The Academic Success Center is another important resource. In addition to helping students with their accommodations, they also offer workshops designed to provide students with the skills they need to succeed in college and beyond.
These are part of a larger effort called the Brown Bag Series, with the next event, P Soup, taking place on Feb. 19. Moreover, the Academic Success Center offers a mentorship program for new students who would like more guidance and support throughout their first year at Rowan.
In addition to the Wellness and Academic Success centers, there are several clubs and student organizations specifically geared toward students with a variety of disabilities.
The Hidden Disabilities Alliance is a student-run organization that provides a community for students with invisible disabilities to be seen and to feel included in their college experience. However, it is also open to students who do not have hidden disabilities. If you are a friend or want to learn more about the disabled community here at Rowan, you would also be welcomed. According to ProfLink, this group meets on Wednesdays at 7 p.m. in the Savitz Atrium located on the third floor.

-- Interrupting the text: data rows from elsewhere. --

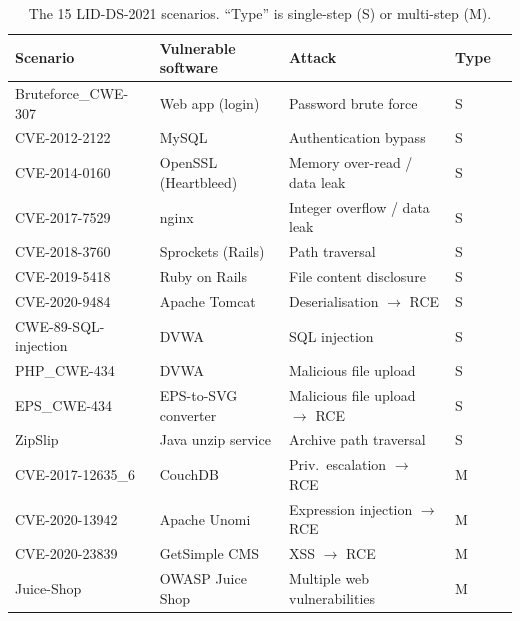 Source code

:\documentclass{article}
\begin{document}
\begin{table}[t]
    \centering
    \begin{tabular}{lllll}
         \toprule
    Scenario & Vulnerable software & Attack & Type \\
    \midrule
    Bruteforce\_CWE-307   & Web app (login)          & Password brute force                    & S \\
    CVE-2012-2122         & MySQL                    & Authentication bypass                   & S \\
    CVE-2014-0160         & OpenSSL (Heartbleed)     & Memory over-read / data leak            & S \\
    CVE-2017-7529         & nginx                    & Integer overflow / data leak            & S \\
    CVE-2018-3760         & Sprockets (Rails)        & Path traversal                          & S \\
    CVE-2019-5418         & Ruby on Rails            & File content disclosure                 & S \\
    CVE-2020-9484         & Apache Tomcat            & Deserialisation $\rightarrow$ RCE       & S \\
    CWE-89-SQL-injection  & DVWA                     & SQL injection                           & S \\
    PHP\_CWE-434          & DVWA                     & Malicious file upload                   & S \\
    EPS\_CWE-434          & EPS-to-SVG converter     & Malicious file upload $\rightarrow$ RCE & S \\
    ZipSlip               & Java unzip service       & Archive path traversal                  & S \\
    CVE-2017-12635\_6     & CouchDB                  & Priv.\ escalation $\rightarrow$ RCE     & M \\
    CVE-2020-13942        & Apache Unomi             & Expression injection $\rightarrow$ RCE  & M \\
    CVE-2020-23839        & GetSimple CMS            & XSS $\rightarrow$ RCE                   & M \\
    Juice-Shop            & OWASP Juice Shop         & Multiple web vulnerabilities            & M \\
    \bottomrule
    \end{tabular}
    \caption{The 15 LID-DS-2021 scenarios. ``Type'' is single-step (S) or multi-step (M).}
    \label{tab:scenarios}
\end{table}
\end{document}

Additionally, The College Diabetes Network at Rowan University offers a space for students with diabetes to improve both their student experience and quality of life through their programs. This group is part of a larger, nationwide organization, so you would belong to something much bigger than yourself that could help connect you to people with similar experiences. According to ProfLink, this organization meets on Tuesdays at 8 p.m. in Savitz Hall.
This is just a brief overview of the various resources and organizations that exist for all students, whether they are disabled or a friend to the disabled community. I’ve personally been to most of the programs mentioned here, and I can assure you that they are worth your time.
I can tell you that they definitely have benefited me during my time here and they will likely help you too.
If you would like more information on any of the programs or offices mentioned in this column, I would encourage you to look on your Rowan Announcer and ProfLink for their contact information.